TASK PROMPT: Could you show each line of the records that contains the word "youtube"?

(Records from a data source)
=====

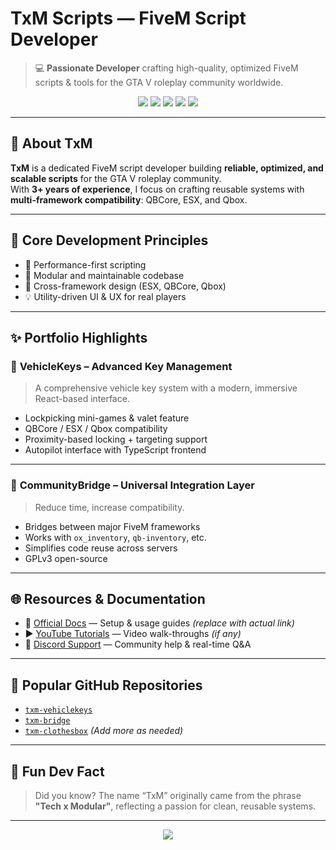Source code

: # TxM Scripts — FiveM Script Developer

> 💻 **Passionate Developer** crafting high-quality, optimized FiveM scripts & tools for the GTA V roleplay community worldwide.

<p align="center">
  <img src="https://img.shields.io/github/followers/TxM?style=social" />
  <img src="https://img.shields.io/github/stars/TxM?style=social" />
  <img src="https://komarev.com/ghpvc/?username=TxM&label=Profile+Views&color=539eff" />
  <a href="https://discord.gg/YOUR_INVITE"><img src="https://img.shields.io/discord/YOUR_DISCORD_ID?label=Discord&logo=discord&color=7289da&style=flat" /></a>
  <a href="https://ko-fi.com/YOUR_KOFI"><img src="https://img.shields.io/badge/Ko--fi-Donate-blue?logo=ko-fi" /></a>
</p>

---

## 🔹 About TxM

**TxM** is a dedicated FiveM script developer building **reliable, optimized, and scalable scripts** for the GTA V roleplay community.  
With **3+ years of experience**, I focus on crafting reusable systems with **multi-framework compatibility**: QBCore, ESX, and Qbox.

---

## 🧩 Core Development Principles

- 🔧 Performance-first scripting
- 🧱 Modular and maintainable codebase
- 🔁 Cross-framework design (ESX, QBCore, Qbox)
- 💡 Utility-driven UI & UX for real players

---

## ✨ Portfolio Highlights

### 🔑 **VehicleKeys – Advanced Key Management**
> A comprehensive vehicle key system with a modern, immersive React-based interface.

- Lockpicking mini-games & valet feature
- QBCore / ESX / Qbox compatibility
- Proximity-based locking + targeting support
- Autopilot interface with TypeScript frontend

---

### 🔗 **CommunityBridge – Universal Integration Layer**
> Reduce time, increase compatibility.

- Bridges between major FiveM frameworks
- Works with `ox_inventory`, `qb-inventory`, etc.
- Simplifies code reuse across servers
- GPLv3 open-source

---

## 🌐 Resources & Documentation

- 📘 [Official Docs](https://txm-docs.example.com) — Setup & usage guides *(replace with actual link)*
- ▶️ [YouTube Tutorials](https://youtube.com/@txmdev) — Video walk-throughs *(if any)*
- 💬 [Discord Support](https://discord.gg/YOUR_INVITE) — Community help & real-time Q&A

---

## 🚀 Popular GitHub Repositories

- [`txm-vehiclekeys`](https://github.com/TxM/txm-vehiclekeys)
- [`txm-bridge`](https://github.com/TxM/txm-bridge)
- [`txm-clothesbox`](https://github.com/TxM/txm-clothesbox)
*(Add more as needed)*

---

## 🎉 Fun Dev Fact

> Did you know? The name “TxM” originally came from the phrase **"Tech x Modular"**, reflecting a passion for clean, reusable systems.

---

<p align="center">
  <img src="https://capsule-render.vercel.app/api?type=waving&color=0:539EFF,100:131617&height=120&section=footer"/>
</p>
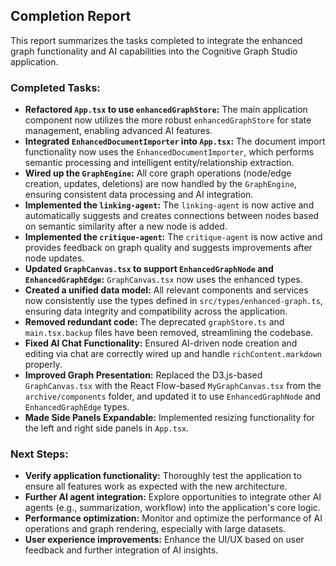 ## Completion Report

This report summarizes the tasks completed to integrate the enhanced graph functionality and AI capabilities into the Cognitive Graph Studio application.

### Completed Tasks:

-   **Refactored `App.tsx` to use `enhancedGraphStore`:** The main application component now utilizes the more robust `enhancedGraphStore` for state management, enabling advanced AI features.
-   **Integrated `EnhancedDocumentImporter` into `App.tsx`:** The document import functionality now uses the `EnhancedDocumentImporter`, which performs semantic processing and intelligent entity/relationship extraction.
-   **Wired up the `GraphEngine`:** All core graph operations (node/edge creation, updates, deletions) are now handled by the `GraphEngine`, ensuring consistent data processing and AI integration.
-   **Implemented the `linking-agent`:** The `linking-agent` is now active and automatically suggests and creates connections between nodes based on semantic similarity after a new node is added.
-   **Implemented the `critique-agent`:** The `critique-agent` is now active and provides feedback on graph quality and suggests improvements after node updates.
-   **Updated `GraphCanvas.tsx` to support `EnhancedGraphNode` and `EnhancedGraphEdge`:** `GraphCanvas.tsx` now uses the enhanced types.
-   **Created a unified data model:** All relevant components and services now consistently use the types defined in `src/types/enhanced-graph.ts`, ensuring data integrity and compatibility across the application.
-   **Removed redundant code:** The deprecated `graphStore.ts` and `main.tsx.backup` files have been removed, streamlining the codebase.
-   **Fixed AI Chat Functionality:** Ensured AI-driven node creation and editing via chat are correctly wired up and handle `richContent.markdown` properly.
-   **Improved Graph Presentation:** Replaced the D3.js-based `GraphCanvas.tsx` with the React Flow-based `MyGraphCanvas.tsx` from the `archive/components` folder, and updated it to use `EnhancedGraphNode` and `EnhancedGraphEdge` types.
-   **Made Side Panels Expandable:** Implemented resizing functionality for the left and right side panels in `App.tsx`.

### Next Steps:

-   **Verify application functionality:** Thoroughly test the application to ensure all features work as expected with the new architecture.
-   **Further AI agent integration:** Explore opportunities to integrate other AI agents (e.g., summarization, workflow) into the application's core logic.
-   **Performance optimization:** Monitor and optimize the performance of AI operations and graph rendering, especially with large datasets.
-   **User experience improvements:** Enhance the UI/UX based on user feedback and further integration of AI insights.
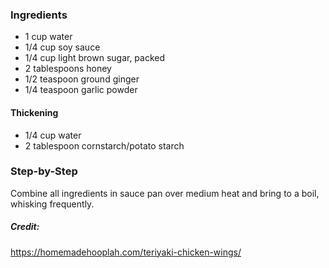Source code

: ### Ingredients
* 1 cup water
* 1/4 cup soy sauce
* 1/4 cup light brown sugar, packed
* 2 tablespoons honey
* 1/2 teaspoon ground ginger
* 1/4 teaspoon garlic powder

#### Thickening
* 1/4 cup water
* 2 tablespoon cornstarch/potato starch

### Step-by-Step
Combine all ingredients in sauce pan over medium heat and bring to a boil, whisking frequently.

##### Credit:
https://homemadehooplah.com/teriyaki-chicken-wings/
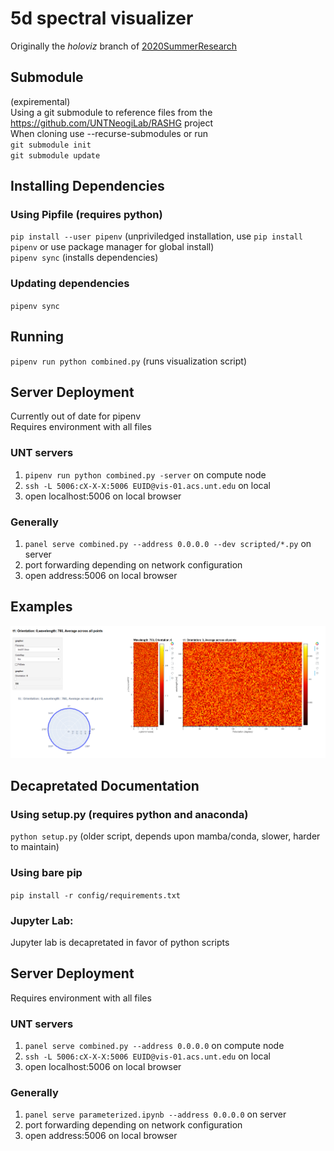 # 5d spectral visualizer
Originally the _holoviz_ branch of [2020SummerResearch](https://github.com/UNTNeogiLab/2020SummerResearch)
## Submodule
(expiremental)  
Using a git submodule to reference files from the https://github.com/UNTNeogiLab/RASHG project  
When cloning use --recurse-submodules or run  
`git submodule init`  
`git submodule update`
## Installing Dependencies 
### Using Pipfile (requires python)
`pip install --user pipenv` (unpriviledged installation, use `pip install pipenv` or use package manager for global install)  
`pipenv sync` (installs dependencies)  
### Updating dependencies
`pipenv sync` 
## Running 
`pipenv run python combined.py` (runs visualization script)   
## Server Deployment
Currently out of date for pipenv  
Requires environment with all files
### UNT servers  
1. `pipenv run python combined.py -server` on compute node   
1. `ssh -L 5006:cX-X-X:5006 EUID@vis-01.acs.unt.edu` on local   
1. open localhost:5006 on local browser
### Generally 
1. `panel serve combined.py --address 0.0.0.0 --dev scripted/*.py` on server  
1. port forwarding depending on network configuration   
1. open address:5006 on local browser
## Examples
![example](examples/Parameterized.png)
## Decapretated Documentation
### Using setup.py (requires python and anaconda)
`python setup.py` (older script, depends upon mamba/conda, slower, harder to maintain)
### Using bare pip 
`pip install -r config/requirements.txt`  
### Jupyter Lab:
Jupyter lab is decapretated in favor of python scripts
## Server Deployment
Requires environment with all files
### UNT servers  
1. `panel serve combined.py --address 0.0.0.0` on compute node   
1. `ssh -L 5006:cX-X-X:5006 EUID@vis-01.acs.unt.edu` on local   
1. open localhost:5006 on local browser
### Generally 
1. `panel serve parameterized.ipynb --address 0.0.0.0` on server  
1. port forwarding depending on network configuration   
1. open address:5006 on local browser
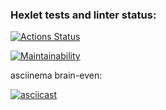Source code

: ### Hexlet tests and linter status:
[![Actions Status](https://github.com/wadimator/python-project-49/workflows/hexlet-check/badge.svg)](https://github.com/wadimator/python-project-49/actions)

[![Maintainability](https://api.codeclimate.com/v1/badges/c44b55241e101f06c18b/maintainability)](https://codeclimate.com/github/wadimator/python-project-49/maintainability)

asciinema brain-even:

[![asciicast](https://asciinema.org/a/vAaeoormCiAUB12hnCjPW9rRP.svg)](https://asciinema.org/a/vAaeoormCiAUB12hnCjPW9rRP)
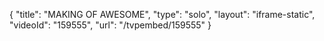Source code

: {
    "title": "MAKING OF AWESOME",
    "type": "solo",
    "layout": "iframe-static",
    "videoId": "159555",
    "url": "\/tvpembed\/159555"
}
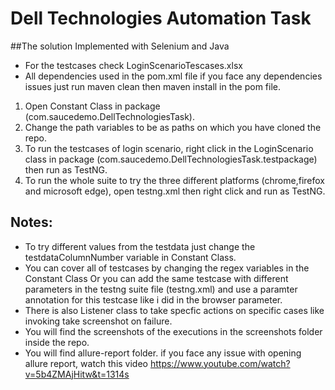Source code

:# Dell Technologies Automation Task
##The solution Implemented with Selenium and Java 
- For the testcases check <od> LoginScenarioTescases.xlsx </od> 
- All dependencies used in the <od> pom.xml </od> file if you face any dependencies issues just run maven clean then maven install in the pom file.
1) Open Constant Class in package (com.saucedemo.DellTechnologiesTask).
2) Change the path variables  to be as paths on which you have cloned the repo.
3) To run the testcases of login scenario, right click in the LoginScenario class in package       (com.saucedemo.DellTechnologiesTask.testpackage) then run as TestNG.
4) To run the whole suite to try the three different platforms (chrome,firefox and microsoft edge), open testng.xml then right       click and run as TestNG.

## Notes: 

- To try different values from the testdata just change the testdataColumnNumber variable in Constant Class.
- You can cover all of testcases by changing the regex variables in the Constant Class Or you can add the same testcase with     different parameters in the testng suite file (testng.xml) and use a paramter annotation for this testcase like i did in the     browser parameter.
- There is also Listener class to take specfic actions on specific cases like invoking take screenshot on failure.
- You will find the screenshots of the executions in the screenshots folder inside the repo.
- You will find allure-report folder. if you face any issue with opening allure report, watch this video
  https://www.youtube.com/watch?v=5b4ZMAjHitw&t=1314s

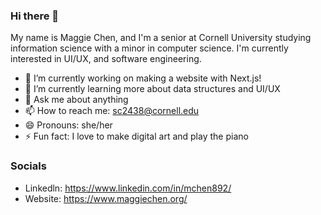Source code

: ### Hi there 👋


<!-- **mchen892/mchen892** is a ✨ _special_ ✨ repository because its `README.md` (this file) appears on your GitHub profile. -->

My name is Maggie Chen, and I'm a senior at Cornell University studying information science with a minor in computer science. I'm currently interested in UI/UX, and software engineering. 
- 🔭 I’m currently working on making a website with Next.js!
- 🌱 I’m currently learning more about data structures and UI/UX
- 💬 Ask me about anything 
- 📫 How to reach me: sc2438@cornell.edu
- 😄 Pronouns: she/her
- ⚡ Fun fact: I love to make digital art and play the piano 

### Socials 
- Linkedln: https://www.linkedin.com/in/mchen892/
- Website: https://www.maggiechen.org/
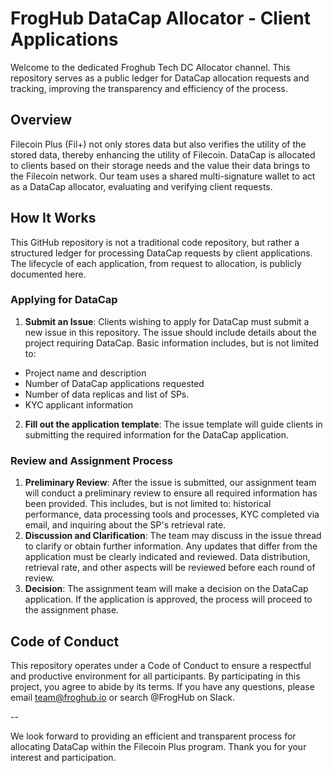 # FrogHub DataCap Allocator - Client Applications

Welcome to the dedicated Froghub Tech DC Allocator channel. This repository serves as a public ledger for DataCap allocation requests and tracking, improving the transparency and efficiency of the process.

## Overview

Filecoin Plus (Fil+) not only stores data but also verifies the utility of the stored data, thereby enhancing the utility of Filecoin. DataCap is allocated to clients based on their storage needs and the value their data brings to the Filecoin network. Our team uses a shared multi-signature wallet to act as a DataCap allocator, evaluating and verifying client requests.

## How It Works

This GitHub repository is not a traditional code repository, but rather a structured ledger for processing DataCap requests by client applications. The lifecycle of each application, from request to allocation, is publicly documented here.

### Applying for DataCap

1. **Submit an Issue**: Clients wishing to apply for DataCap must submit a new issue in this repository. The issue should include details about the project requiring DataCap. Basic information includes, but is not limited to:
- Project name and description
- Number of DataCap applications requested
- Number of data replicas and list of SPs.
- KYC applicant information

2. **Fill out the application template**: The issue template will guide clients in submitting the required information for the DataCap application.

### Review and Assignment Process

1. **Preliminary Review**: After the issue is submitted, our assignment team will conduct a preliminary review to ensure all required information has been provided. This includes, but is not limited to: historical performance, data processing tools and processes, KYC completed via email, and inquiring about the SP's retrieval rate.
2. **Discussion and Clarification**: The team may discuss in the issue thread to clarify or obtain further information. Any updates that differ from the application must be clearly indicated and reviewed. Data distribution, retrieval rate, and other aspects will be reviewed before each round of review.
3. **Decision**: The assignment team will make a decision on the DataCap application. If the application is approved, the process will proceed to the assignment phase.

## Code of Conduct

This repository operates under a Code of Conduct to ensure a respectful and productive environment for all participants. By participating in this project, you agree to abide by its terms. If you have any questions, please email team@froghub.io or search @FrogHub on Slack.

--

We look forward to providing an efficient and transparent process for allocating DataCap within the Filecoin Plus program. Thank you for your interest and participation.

=====

YOUR SOLUTION:
- ▶️ [YouTube Tutorials](https://youtube.com/@txmdev) — Video walk-throughs *(if any)*
  https://www.youtube.com/watch?v=5b4ZMAjHitw&t=1314s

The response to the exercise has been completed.